[Information in this post is supplemented here.]
Georgetown University Law Center professor Philip Schrag’s review of Failing Law Schools is not at all the gyokusai attack on the critics of legal education that Lawrence Mitchell’s op-ed was. I even suspended my contrarian urges long enough to agree with parts of it. You can read Brian Tamanaha’s response, along with LawProf’s. Theirs cover most of the issues, but there are a few remaining that I feel the need to go into.
I’m going to break this process into more than one post. Today’s is a quick counterfactual history of legal education without IBR, Grad PLUS Loans, and nondischargeable private student loans. The world as it was in 2004.
Why do this? Because Schrag believes IBR renders law school cost issues irrelevant (and if you think subsidizing it is unsound, well, we subsidize a lot of things). The bigger problem for Schrag is how we license lawyers, which I think Tamanaha acknowledged on pp. 176-77 of his book.
So what would’ve happened if the student lending laws went unchanged since 2004?
(1) No Grad PLUS Loans means most private law school students would’ve had to rely on private loans.
(2) Tuition increases and eroding values of Stafford Loan limits would’ve also necessitated private loans.
(3) Dischargeable private loans means noticeable waves of law school debtors would’ve defaulted and/or filed bankruptcy due to their student loans.
(4) Lenders would be more suspicious of legal education, leading to even more forceful demands for transparency on employment outcomes and higher interest rates.
(5) Certainly middle-range to low-end private law schools’ tuition hikes and expansions (including branch campuses) would have been curtailed.
In our universe, the real breakpoint period is in the 1990s, when private law school tuition began to permanently exceed Stafford Loan limits after their 1994 increase.

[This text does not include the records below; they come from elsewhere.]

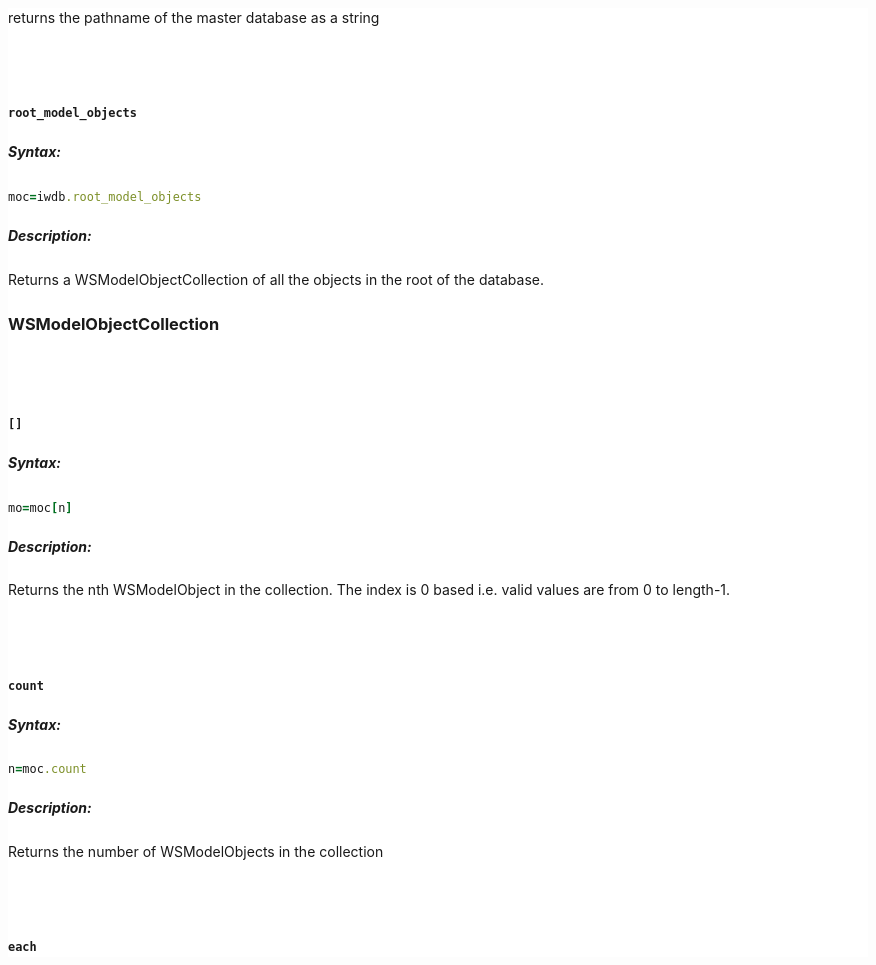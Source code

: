 returns the pathname of the master database as a string

<br/>
<br/>

#### `root_model_objects`

##### Syntax:

```ruby
moc=iwdb.root_model_objects
```

##### Description:


Returns a WSModelObjectCollection of all the objects in the root of the
database.



### WSModelObjectCollection

<br/>
<br/>

#### `[]`

##### Syntax:

```ruby
mo=moc[n]
```

##### Description:


Returns the nth WSModelObject in the collection. The index is 0 based
i.e. valid values are from 0 to length-1.

<br/>
<br/>

#### `count`

##### Syntax:

```ruby
n=moc.count
```

##### Description:


Returns the number of WSModelObjects in the collection

<br/>
<br/>

#### `each`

By 2004, there was a $10,000 gap (in 2011 dollars) between the annual Stafford limit and median private law school tuition. Seven years later, that gap grew to about $19,000 per year, despite a small boost to the annual loan limits in 2007.
Furthermore, in 1999, 28 private law schools’ tuitions were below the annual limit, by 2010, that number had dropped to two: the two private law schools in Puerto Rico. Even Brigham Young’s tuition can no longer be covered by Stafford Loans alone, but 42 public law schools’ tuitions still can.
God only knows how these people paid for their living expenses (I lived on savings). Also, to answer your question: Yes, I’m psychotic enough that I ordered back-copies of the Official Guide going back to the 20th century. What’s really surprising is that I’ve managed to find such an interesting use for them so quickly.
What’s strikes me is how rapidly the law school unaffordability problem grew. In six years, nine law schools that required significant supplemental financing grew to 70 by 2005, and as a result, I’m not sure I believe the counterfactual history myself. Maybe law school tuition would’ve kept going up everywhere no matter what? Would private lenders have realized that their loans wouldn’t be repaid? Would they have cared? How many law school debtors would’ve filed bankruptcy if they could have? I regularly criticize arguments from incredulity, so maybe things could’ve really turned out better, just not for law schools.
This is why I’m not persuaded by Schrag’s argument. Conservatively, I think if we went back to the 2004 system, private lenders’ reluctance would cut away needless waste on law schools without any loss to students, taxpayers, the profession, or the economy.